Nothing exists. Nothing but noise and light and something hard I have clutched in one hand. Then even the thunder is gone. There is nothing. Shadows close on all sides of me. Silence echoes in my ears. Something itches beneath my cheek. My breath is hot against my lips.

Somewhere, as though from a distance, I hear a muffled groan. My stomach churns and every muscle in my body aches. I roll over on my back with a moan, staring upwards at the blur of red and orange flickering in and out of focus.

A torch?

Braceaon! Daraton!

I draw a quick breath, shoving myself into a sitting position. My head spins, the shadowy scene swimming before my eyes. I gasp as I plant both hands on the floor to keep myself from falling. How had the others come through the portal so effortlessly? Because I am not about to go through it again.

Not even to get back home.

Besides that, of course… I blink away the gloom, but there is no sign of a portal. Just a ring of charred earth and glowing embers on the straw of what must be the stall of a stable. Something shifted in the shadows beyond the glowing ring and I stagger to my feet, then stumble forward.

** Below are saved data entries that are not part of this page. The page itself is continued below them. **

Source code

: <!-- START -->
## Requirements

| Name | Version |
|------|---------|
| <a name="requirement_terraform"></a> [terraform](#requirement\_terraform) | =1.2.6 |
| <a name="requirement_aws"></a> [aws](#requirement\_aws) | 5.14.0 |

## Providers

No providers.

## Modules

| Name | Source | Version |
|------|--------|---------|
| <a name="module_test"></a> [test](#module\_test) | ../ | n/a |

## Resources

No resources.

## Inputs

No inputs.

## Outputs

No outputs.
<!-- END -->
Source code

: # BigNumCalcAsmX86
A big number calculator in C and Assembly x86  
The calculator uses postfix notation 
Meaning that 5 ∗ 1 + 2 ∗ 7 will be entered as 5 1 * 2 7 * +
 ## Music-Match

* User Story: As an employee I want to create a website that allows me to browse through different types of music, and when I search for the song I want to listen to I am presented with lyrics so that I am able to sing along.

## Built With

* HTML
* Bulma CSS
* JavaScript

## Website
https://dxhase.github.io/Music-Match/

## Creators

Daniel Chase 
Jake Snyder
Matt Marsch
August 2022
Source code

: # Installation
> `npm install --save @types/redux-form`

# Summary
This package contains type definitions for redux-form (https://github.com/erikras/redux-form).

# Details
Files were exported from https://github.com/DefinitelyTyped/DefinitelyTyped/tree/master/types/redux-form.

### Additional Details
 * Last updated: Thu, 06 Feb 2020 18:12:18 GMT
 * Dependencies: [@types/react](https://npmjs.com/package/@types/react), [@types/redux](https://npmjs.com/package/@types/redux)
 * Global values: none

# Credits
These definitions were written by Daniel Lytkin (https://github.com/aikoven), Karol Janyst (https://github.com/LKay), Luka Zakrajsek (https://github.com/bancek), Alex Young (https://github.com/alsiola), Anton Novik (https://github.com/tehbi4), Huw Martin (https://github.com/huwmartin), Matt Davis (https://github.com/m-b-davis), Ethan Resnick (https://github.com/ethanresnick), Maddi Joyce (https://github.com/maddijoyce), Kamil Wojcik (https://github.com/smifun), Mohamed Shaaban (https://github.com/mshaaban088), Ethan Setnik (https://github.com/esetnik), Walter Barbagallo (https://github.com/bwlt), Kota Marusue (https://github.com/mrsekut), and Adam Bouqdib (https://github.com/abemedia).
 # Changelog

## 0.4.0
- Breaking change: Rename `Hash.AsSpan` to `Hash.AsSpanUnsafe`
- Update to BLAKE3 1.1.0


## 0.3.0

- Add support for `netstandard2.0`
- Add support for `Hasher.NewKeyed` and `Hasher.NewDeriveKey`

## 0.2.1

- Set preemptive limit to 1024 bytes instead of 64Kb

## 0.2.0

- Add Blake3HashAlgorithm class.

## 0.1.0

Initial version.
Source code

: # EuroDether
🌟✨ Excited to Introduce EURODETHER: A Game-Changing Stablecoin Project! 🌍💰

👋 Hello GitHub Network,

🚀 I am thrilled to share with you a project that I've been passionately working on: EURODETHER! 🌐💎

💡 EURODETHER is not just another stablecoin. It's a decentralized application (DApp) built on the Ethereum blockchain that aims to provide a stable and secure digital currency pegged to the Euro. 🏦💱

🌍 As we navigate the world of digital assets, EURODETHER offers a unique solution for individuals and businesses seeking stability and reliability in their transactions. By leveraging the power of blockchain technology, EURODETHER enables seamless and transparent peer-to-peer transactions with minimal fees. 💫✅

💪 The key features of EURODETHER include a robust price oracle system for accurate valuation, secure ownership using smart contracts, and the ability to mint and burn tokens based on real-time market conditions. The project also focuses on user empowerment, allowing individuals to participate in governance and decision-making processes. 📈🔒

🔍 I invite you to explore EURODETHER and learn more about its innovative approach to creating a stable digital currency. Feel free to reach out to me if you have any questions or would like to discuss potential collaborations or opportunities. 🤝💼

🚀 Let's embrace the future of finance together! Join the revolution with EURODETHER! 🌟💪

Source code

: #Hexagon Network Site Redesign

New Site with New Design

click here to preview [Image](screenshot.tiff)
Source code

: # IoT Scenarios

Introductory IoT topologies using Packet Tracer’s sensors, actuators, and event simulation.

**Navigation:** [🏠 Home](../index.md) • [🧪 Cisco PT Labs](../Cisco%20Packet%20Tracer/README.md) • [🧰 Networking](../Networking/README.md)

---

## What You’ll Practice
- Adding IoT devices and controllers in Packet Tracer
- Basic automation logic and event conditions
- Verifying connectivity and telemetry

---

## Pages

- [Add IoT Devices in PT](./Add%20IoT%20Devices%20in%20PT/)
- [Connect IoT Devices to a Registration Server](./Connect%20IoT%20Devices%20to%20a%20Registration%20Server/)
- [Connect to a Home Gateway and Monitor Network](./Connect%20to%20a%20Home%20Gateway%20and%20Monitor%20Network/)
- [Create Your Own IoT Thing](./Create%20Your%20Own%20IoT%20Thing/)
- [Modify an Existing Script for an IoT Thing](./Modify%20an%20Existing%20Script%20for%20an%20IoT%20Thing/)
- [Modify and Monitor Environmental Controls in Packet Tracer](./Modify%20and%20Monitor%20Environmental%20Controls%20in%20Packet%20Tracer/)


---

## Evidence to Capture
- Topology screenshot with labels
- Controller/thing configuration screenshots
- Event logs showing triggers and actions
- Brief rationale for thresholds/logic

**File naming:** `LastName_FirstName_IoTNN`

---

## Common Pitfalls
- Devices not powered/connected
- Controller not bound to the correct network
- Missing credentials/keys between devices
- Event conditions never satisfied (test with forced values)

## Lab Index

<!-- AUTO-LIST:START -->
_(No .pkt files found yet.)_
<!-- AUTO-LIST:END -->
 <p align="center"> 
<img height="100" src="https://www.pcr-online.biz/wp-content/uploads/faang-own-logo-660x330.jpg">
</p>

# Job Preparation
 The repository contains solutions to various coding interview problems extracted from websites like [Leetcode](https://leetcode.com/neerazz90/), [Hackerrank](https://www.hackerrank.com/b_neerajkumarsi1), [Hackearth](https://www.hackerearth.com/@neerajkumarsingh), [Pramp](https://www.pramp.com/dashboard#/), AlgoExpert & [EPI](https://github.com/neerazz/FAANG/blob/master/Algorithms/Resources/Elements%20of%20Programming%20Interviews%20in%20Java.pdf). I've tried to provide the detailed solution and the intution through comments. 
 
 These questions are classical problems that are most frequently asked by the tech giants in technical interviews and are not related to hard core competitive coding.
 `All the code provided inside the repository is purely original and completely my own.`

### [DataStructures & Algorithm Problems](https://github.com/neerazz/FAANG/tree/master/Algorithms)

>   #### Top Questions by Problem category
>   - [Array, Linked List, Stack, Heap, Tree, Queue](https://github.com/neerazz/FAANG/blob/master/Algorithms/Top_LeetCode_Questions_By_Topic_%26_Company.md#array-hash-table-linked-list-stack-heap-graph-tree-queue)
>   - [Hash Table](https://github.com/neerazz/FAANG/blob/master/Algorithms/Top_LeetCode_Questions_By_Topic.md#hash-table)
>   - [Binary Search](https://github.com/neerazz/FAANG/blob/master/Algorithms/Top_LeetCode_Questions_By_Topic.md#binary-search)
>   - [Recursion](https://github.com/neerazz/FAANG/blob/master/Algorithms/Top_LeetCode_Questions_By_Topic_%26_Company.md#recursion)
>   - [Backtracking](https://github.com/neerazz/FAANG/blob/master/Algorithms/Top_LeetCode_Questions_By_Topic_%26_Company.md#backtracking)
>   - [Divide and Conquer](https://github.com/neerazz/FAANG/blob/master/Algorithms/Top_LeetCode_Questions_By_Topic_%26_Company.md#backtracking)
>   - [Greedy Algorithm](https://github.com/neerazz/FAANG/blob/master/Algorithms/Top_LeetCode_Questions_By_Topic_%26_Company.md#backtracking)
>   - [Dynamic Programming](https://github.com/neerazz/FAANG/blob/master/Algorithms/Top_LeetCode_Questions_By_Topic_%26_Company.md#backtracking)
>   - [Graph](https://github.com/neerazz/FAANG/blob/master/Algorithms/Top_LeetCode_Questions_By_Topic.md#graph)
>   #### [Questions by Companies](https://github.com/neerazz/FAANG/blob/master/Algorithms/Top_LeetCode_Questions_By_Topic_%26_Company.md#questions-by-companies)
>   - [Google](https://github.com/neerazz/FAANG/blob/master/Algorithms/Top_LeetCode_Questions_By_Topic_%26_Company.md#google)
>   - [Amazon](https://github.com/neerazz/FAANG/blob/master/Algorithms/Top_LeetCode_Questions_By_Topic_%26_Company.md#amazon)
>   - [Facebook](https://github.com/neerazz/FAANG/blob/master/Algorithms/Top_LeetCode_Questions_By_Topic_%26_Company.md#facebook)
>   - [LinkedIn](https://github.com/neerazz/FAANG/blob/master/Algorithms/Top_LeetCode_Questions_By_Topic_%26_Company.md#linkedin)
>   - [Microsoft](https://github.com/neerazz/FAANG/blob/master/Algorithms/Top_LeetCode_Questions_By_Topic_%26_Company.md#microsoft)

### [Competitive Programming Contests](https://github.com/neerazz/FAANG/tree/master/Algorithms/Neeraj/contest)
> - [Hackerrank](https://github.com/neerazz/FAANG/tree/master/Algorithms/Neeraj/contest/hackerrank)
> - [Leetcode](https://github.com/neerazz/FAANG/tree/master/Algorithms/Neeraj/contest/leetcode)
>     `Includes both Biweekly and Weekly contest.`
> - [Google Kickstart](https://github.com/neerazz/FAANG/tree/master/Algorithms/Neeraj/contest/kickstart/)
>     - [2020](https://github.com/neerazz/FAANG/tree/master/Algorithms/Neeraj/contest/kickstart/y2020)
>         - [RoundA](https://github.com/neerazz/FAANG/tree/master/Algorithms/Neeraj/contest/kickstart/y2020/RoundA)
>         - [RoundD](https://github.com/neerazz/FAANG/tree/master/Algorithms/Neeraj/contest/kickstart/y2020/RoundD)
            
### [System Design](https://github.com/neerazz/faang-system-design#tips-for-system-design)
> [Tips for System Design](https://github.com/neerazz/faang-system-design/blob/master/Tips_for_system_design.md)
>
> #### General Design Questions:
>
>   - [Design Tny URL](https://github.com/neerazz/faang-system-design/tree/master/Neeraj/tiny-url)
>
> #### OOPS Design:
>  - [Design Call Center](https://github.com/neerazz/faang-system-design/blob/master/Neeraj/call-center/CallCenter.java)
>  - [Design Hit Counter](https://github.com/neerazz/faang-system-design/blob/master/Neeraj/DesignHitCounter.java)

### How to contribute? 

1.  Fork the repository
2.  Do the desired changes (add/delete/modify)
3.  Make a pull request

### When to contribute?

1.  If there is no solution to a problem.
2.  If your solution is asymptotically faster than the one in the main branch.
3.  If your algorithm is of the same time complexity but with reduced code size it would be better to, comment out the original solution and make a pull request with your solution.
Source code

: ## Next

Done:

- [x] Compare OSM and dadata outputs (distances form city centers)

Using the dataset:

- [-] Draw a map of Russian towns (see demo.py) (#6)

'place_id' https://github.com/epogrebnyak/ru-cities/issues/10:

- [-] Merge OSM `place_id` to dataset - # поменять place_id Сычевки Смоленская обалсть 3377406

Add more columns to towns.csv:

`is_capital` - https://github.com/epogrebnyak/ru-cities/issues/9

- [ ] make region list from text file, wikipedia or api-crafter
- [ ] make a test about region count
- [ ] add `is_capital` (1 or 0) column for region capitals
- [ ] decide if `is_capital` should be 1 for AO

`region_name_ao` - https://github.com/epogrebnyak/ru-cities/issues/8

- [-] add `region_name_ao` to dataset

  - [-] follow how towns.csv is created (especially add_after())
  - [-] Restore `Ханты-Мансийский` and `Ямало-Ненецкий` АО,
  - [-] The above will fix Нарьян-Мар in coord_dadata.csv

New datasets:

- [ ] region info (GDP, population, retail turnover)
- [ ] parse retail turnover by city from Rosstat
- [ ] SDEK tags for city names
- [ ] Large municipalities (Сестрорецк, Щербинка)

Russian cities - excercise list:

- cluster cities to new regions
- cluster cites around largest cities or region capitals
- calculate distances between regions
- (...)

“Daraton!” I drop to my knees beside him. His fingers curl around my wrist.

“What… have  you… done?”

“Saved your life, for starters. Again.” I scowl, my gaze skimming his pale drawn face and clenched jaw. His sword still hangs from his hand, but that is the least of my worries, whatever the suppressed rage surging behind his eyes.

I stretch my fingers toward the slim dagger still embedded in Daraton’s side, then jerk back before I actually touch it. Isn’t there something about leaving such things inside a stab wound until they can be properly cared for so the patient doesn’t bleed to death in the meanwhile.

“You’re… hurt.”

“Which is the only reason I’m still lying here.” Daraton pushes himself up on one elbow, then winces. I press him back, the dark stain about the dagger growing.

I swallow hard, my breath hissing between my teeth.

Come on, think! You’ve hurt characters worse than this before and they survive. Well, sometimes.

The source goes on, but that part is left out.